Only the lines from the one that contains "Alark Joshi, Ph." to the last line below, both included, should be transcribed. Pictures stay out of the copy.

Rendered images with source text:
****

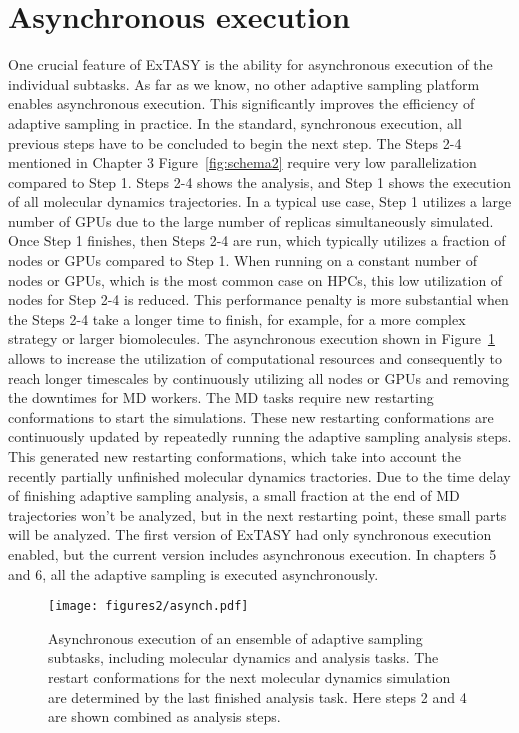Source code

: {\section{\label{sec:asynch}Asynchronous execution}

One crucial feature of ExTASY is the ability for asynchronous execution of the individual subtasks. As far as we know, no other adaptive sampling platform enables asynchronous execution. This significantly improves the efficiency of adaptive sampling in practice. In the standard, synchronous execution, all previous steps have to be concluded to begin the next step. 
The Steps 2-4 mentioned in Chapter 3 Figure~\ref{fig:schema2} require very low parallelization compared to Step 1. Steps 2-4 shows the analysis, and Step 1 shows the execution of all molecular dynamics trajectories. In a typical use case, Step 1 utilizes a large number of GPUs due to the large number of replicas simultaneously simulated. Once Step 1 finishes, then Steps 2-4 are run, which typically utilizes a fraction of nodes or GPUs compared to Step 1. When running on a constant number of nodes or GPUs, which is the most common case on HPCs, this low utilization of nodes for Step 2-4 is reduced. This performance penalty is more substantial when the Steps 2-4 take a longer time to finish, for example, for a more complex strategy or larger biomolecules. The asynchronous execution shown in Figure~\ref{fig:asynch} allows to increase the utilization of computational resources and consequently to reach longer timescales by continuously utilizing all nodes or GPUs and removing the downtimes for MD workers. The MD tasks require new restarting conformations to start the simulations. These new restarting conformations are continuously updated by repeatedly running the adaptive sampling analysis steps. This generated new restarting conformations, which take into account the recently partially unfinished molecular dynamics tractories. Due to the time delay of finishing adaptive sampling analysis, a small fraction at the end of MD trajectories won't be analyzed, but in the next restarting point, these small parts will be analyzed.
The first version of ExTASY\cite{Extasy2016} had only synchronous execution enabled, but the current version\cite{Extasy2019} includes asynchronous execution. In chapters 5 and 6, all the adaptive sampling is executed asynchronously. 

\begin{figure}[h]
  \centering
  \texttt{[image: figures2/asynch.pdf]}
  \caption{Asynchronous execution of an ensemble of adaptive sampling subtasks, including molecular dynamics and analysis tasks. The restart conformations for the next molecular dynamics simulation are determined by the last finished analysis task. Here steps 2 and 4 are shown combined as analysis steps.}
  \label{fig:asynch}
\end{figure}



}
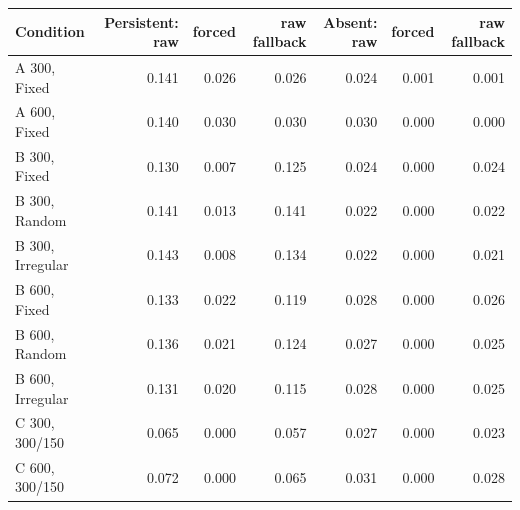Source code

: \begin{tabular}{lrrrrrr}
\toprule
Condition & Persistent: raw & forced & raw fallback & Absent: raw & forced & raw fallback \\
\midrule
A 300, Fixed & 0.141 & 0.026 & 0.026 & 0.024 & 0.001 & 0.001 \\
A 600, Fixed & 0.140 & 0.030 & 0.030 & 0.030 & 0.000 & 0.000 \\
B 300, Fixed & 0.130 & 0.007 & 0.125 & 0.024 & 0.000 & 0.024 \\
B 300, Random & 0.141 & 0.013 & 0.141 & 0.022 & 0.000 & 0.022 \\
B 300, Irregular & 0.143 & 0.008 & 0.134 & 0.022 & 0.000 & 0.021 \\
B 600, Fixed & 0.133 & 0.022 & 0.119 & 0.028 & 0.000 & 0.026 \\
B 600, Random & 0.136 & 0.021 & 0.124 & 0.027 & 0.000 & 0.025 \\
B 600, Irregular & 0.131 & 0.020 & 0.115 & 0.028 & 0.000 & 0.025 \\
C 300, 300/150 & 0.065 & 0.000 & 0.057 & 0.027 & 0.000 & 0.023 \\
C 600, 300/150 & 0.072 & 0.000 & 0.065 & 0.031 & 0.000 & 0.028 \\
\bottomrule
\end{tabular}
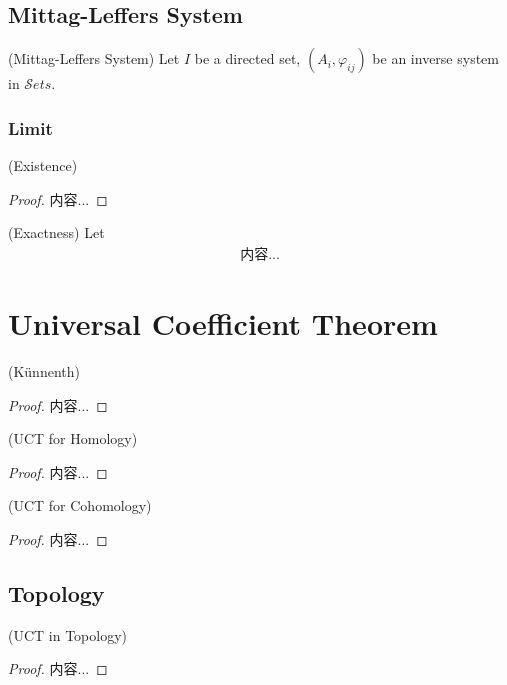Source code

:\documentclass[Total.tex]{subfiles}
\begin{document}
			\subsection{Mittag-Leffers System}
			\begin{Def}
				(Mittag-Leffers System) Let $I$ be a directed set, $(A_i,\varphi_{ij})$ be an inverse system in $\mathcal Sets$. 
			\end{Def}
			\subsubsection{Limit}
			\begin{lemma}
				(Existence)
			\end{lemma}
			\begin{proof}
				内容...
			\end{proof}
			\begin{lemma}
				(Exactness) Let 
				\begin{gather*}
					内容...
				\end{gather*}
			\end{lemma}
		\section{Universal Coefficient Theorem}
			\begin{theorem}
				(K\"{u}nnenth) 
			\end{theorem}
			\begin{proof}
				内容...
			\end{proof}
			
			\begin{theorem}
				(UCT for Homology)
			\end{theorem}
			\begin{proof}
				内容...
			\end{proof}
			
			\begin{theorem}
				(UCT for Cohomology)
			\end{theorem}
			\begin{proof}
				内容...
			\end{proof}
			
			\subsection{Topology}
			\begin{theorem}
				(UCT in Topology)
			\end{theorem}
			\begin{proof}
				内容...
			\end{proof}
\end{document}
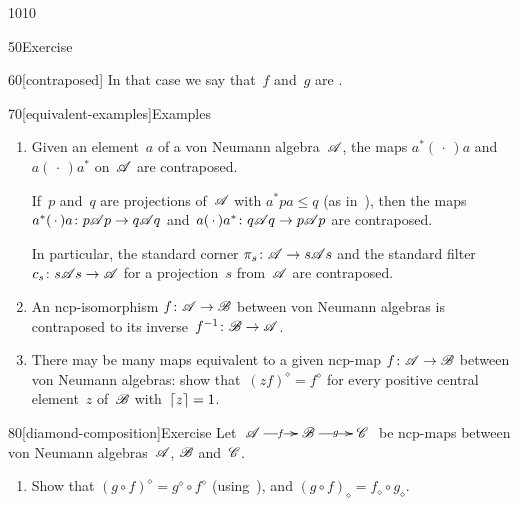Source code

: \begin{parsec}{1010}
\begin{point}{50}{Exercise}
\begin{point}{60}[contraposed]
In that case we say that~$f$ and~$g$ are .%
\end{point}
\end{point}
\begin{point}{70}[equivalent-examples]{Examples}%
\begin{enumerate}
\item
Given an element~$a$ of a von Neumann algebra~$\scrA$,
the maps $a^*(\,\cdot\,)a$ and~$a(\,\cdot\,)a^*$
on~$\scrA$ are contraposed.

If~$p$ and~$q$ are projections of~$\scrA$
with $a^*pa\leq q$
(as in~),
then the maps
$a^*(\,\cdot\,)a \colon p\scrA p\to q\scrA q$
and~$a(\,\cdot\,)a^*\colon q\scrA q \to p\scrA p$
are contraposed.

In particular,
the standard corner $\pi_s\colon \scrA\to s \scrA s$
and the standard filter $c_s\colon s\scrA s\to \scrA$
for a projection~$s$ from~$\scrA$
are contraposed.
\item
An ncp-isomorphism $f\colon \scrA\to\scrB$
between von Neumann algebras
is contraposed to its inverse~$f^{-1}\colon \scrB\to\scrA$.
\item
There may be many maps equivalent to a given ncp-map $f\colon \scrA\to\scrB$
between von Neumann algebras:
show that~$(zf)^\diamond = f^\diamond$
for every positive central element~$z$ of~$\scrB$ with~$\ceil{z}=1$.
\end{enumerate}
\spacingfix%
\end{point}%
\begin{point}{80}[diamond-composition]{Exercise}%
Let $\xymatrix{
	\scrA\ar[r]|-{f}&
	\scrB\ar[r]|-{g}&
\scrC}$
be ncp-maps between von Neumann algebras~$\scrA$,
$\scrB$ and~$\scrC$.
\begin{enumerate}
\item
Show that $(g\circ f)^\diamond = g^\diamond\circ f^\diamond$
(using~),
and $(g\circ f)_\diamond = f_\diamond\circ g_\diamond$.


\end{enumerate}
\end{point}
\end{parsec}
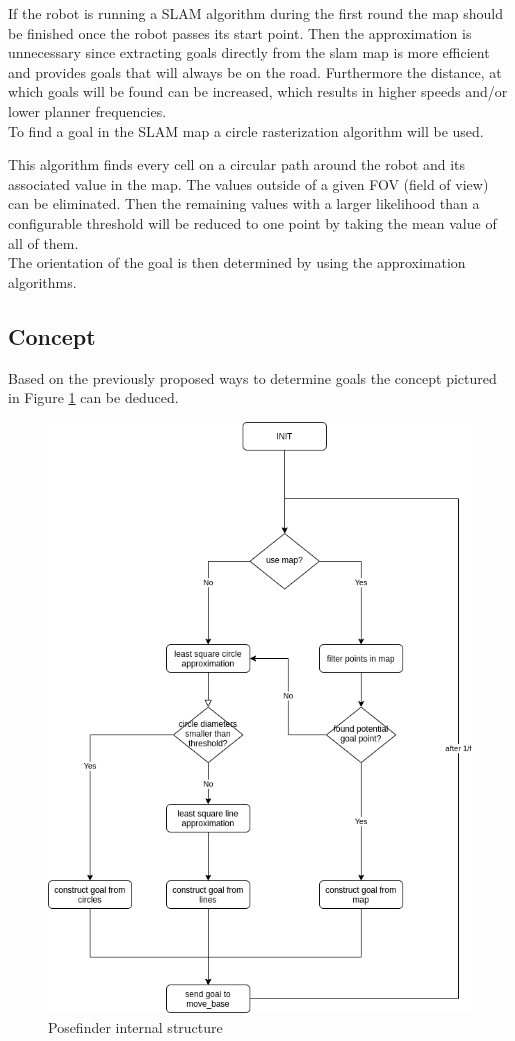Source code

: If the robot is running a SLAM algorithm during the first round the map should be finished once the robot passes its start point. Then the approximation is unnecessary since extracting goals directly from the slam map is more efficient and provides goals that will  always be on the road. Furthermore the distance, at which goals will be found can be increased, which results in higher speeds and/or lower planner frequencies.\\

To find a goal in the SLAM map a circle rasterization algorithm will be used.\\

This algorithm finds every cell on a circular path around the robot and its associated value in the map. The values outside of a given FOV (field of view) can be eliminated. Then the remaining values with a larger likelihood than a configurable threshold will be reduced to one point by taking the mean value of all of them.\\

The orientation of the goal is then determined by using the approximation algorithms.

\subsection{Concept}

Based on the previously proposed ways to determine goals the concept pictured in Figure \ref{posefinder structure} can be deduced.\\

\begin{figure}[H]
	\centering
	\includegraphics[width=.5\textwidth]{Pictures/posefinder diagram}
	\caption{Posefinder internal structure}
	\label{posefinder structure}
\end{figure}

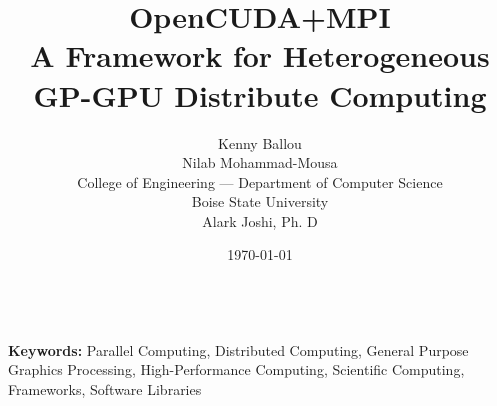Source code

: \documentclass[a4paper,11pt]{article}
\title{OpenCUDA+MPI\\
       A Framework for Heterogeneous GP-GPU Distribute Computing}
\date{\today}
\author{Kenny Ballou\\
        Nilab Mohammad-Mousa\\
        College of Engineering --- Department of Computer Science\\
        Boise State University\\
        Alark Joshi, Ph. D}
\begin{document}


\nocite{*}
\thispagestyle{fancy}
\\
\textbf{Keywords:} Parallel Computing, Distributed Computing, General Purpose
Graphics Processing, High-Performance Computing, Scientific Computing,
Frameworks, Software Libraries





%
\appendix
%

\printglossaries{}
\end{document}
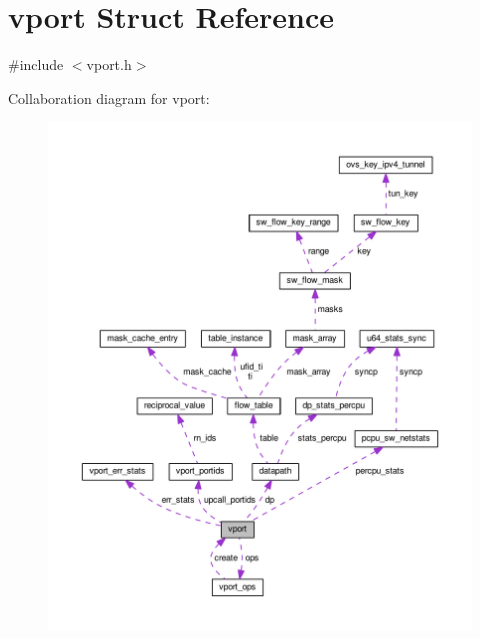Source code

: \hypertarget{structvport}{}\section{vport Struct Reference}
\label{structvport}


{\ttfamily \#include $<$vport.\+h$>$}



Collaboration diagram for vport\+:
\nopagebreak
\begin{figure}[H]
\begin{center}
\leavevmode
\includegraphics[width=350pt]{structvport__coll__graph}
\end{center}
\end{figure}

****

▶ _TASK RESULT_:
        Alark Joshi, Ph. D}
\begin{document}


\nocite{*}
\thispagestyle{fancy}
\\
\textbf{Keywords:} Parallel Computing, Distributed Computing, General Purpose
Graphics Processing, High-Performance Computing, Scientific Computing,
Frameworks, Software Libraries





%
\appendix
%

\printglossaries{}
\end{document}
Source code

: \hypertarget{structvport}{}\section{vport Struct Reference}
\label{structvport}


{\ttfamily \#include $<$vport.\+h$>$}



Collaboration diagram for vport\+:
\nopagebreak
\begin{figure}[H]
\begin{center}
\leavevmode
\includegraphics[width=350pt]{structvport__coll__graph}
\end{center}
\end{figure}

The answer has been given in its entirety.